The second half of the series takes on a national and political scope, as an Empire and a Kingdom (I didn’t care enough to remember their names, although we’ve seen the Kingdom before in previous seasons) are on the verge of a war, and once again, Ains is meddling, looking to carve out a chunk of land with which to stamp his authority and from where to launch his world domination plans. He’s playing both sides against each other, and he gets to cast the first spell in the war, to wipe out a quarter of the Kingdom’s army in a flash, and at the same time give his temporary Imperial allies such a collective brown trouser moment that they are liable to capitulate out of sheer shock. Ains Ooal Gown is like the foot of God in the Monty Python animations, only not as funny.
Overlord Season 3 is just as watchable as what has come before. The pacing is lively, the animation is strong, and I can happily sit down in front of an episode and enjoy it for what it is.
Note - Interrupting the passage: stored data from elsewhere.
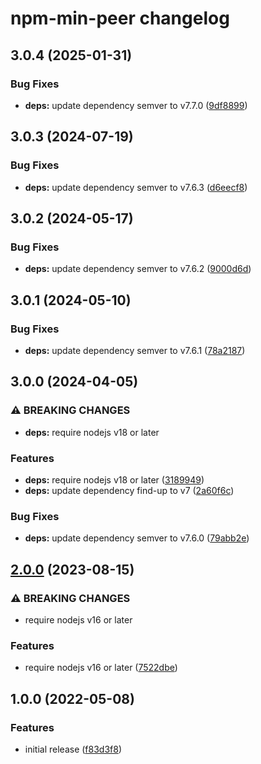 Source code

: # npm-min-peer changelog

## 3.0.4 (2025-01-31)

### Bug Fixes

- **deps:** update dependency semver to v7.7.0 ([9df8899](https://github.com/ext/npm-min-peer/commit/9df889911633629a76f5cf7c4469a25abe2f3e7b))

## 3.0.3 (2024-07-19)

### Bug Fixes

- **deps:** update dependency semver to v7.6.3 ([d6eecf8](https://github.com/ext/npm-min-peer/commit/d6eecf80a0dfe7afc6ab7d03c150a6dacd5982da))

## 3.0.2 (2024-05-17)

### Bug Fixes

- **deps:** update dependency semver to v7.6.2 ([9000d6d](https://github.com/ext/npm-min-peer/commit/9000d6d76c6e0da1125d86f9aa60600fecfb8e13))

## 3.0.1 (2024-05-10)

### Bug Fixes

- **deps:** update dependency semver to v7.6.1 ([78a2187](https://github.com/ext/npm-min-peer/commit/78a2187292005f5c07aad55bf10c4342b8562ba9))

## 3.0.0 (2024-04-05)

### ⚠ BREAKING CHANGES

- **deps:** require nodejs v18 or later

### Features

- **deps:** require nodejs v18 or later ([3189949](https://github.com/ext/npm-min-peer/commit/3189949404cd1e4eb2c5884da6998ea2cc304630))
- **deps:** update dependency find-up to v7 ([2a60f6c](https://github.com/ext/npm-min-peer/commit/2a60f6c9cd0144a59a971b40e2bcc8a6fbe06804))

### Bug Fixes

- **deps:** update dependency semver to v7.6.0 ([79abb2e](https://github.com/ext/npm-min-peer/commit/79abb2e5d25575214abe888c20bb295b73faa028))

## [2.0.0](https://github.com/ext/npm-min-peer/compare/v1.0.0...v2.0.0) (2023-08-15)

### ⚠ BREAKING CHANGES

- require nodejs v16 or later

### Features

- require nodejs v16 or later ([7522dbe](https://github.com/ext/npm-min-peer/commit/7522dbe2eb5fd8f531eef0b548e50f2fa0beaceb))

## 1.0.0 (2022-05-08)

### Features

- initial release ([f83d3f8](https://github.com/ext/npm-min-peer/commit/f83d3f8ec929e3d7e5c832bcfa4d9169c19cfa48))
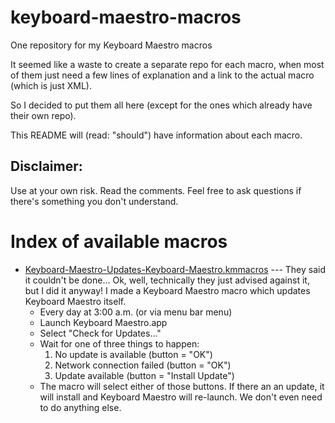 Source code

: keyboard-maestro-macros
=======================

One repository for my Keyboard Maestro macros

It seemed like a waste to create a separate repo for each macro, when most of them just need a few lines of explanation and a link to the actual macro (which is just XML).

So I decided to put them all here (except for the ones which already have their own repo).

This README will (read: "should") have information about each macro.

## Disclaimer:
Use at your own risk. Read the comments. Feel free to ask questions if there's something you don't understand.

# Index of available macros

* [Keyboard-Maestro-Updates-Keyboard-Maestro.kmmacros](Keyboard-Maestro-Updates-Keyboard-Maestro.kmmacros) --- They said it couldn't be done… Ok, well, technically they just advised against it, but I did it anyway! I made a Keyboard Maestro macro which updates Keyboard Maestro itself.
	+ Every day at 3:00 a.m. (or via menu bar menu)
	+ Launch Keyboard Maestro.app
	+ Select "Check for Updates..."
	+ Wait for one of three things to happen:
		1. No update is available (button = "OK")
		2. Network connection failed (button = "OK")
		3. Update available (button = "Install Update")
	+ The macro will select either of those buttons. If there an an update, it will install and Keyboard Maestro will re-launch. We don't even need to do anything else.

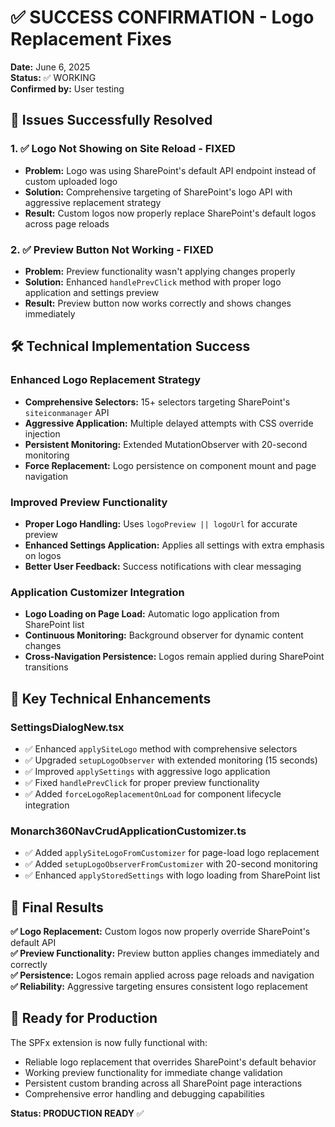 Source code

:# ✅ SUCCESS CONFIRMATION - Logo Replacement Fixes

**Date:** June 6, 2025  
**Status:** ✅ WORKING  
**Confirmed by:** User testing

## 🎯 Issues Successfully Resolved

### 1. ✅ Logo Not Showing on Site Reload - FIXED
- **Problem:** Logo was using SharePoint's default API endpoint instead of custom uploaded logo
- **Solution:** Comprehensive targeting of SharePoint's logo API with aggressive replacement strategy
- **Result:** Custom logos now properly replace SharePoint's default logos across page reloads

### 2. ✅ Preview Button Not Working - FIXED  
- **Problem:** Preview functionality wasn't applying changes properly
- **Solution:** Enhanced `handlePrevClick` method with proper logo application and settings preview
- **Result:** Preview button now works correctly and shows changes immediately

## 🛠️ Technical Implementation Success

### Enhanced Logo Replacement Strategy
- **Comprehensive Selectors:** 15+ selectors targeting SharePoint's `siteiconmanager` API
- **Aggressive Application:** Multiple delayed attempts with CSS override injection
- **Persistent Monitoring:** Extended MutationObserver with 20-second monitoring
- **Force Replacement:** Logo persistence on component mount and page navigation

### Improved Preview Functionality
- **Proper Logo Handling:** Uses `logoPreview || logoUrl` for accurate preview
- **Enhanced Settings Application:** Applies all settings with extra emphasis on logos
- **Better User Feedback:** Success notifications with clear messaging

### Application Customizer Integration
- **Logo Loading on Page Load:** Automatic logo application from SharePoint list
- **Continuous Monitoring:** Background observer for dynamic content changes
- **Cross-Navigation Persistence:** Logos remain applied during SharePoint transitions

## 🔧 Key Technical Enhancements

### SettingsDialogNew.tsx
- ✅ Enhanced `applySiteLogo` method with comprehensive selectors
- ✅ Upgraded `setupLogoObserver` with extended monitoring (15 seconds)
- ✅ Improved `applySettings` with aggressive logo application
- ✅ Fixed `handlePrevClick` for proper preview functionality
- ✅ Added `forceLogoReplacementOnLoad` for component lifecycle integration

### Monarch360NavCrudApplicationCustomizer.ts
- ✅ Added `applySiteLogoFromCustomizer` for page-load logo replacement
- ✅ Added `setupLogoObserverFromCustomizer` with 20-second monitoring
- ✅ Enhanced `applyStoredSettings` with logo loading from SharePoint list

## 🎉 Final Results

**✅ Logo Replacement:** Custom logos now properly override SharePoint's default API  
**✅ Preview Functionality:** Preview button applies changes immediately and correctly  
**✅ Persistence:** Logos remain applied across page reloads and navigation  
**✅ Reliability:** Aggressive targeting ensures consistent logo replacement  

## 🚀 Ready for Production

The SPFx extension is now fully functional with:
- Reliable logo replacement that overrides SharePoint's default behavior
- Working preview functionality for immediate change validation
- Persistent custom branding across all SharePoint page interactions
- Comprehensive error handling and debugging capabilities

**Status: PRODUCTION READY** ✅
It isn’t satisfying as a narrative though. You have a protagonist who is so overpowered that the only potential antagonist for him would be himself. He’s also a god without a conscience. Any moment his emotions might flare, some magic activates to damp those feelings down, so no agonising over the decisions he might make, no empathising with the lives that he toys with, no recriminations at making mistakes. What is the point of a story like that? Every time Overlord concentrates on its main characters, I question the point of the whole thing. At this juncture, all I can hope for is that Ains gets his wish, and finds a fellow player in this world, someone at his level to deal with. However, at this time, no Season 4 has been announced, only hinted at. Without any balance, Overlord is a waste of time, a very well made and occasionally entertaining waste of time.